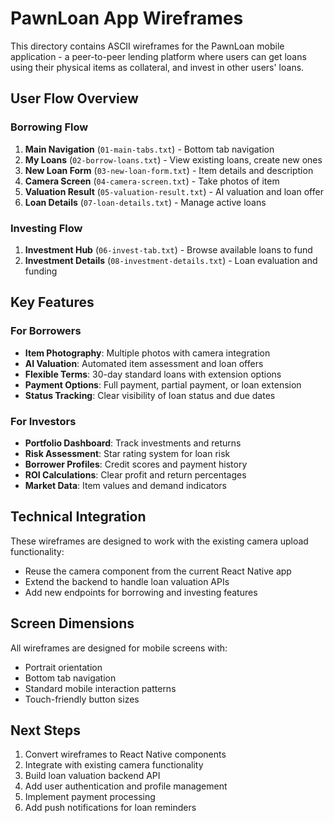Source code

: # PawnLoan App Wireframes

This directory contains ASCII wireframes for the PawnLoan mobile application - a peer-to-peer lending platform where users can get loans using their physical items as collateral, and invest in other users' loans.

## User Flow Overview

### Borrowing Flow
1. **Main Navigation** (`01-main-tabs.txt`) - Bottom tab navigation
2. **My Loans** (`02-borrow-loans.txt`) - View existing loans, create new ones
3. **New Loan Form** (`03-new-loan-form.txt`) - Item details and description
4. **Camera Screen** (`04-camera-screen.txt`) - Take photos of item
5. **Valuation Result** (`05-valuation-result.txt`) - AI valuation and loan offer
6. **Loan Details** (`07-loan-details.txt`) - Manage active loans

### Investing Flow
1. **Investment Hub** (`06-invest-tab.txt`) - Browse available loans to fund
2. **Investment Details** (`08-investment-details.txt`) - Loan evaluation and funding

## Key Features

### For Borrowers
- **Item Photography**: Multiple photos with camera integration
- **AI Valuation**: Automated item assessment and loan offers
- **Flexible Terms**: 30-day standard loans with extension options
- **Payment Options**: Full payment, partial payment, or loan extension
- **Status Tracking**: Clear visibility of loan status and due dates

### For Investors
- **Portfolio Dashboard**: Track investments and returns
- **Risk Assessment**: Star rating system for loan risk
- **Borrower Profiles**: Credit scores and payment history
- **ROI Calculations**: Clear profit and return percentages
- **Market Data**: Item values and demand indicators

## Technical Integration

These wireframes are designed to work with the existing camera upload functionality:
- Reuse the camera component from the current React Native app
- Extend the backend to handle loan valuation APIs
- Add new endpoints for borrowing and investing features

## Screen Dimensions

All wireframes are designed for mobile screens with:
- Portrait orientation
- Bottom tab navigation
- Standard mobile interaction patterns
- Touch-friendly button sizes

## Next Steps

1. Convert wireframes to React Native components
2. Integrate with existing camera functionality
3. Build loan valuation backend API
4. Add user authentication and profile management
5. Implement payment processing
6. Add push notifications for loan reminders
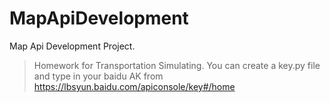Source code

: # MapApiDevelopment
Map Api Development Project.

> Homework for Transportation Simulating. 
> You can create a key.py file and type in your baidu AK from https://lbsyun.baidu.com/apiconsole/key#/home

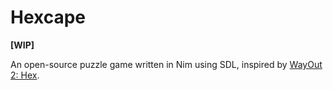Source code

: # Hexcape

**[WIP]**

An open-source puzzle game written in Nim using SDL, inspired by
[WayOut 2: Hex](http://store.steampowered.com/app/585950).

### Your goal:
Which lines above contain the word "functionality"? Copy all of them.

### Answer section:
These wireframes are designed to work with the existing camera upload functionality:
2. Integrate with existing camera functionality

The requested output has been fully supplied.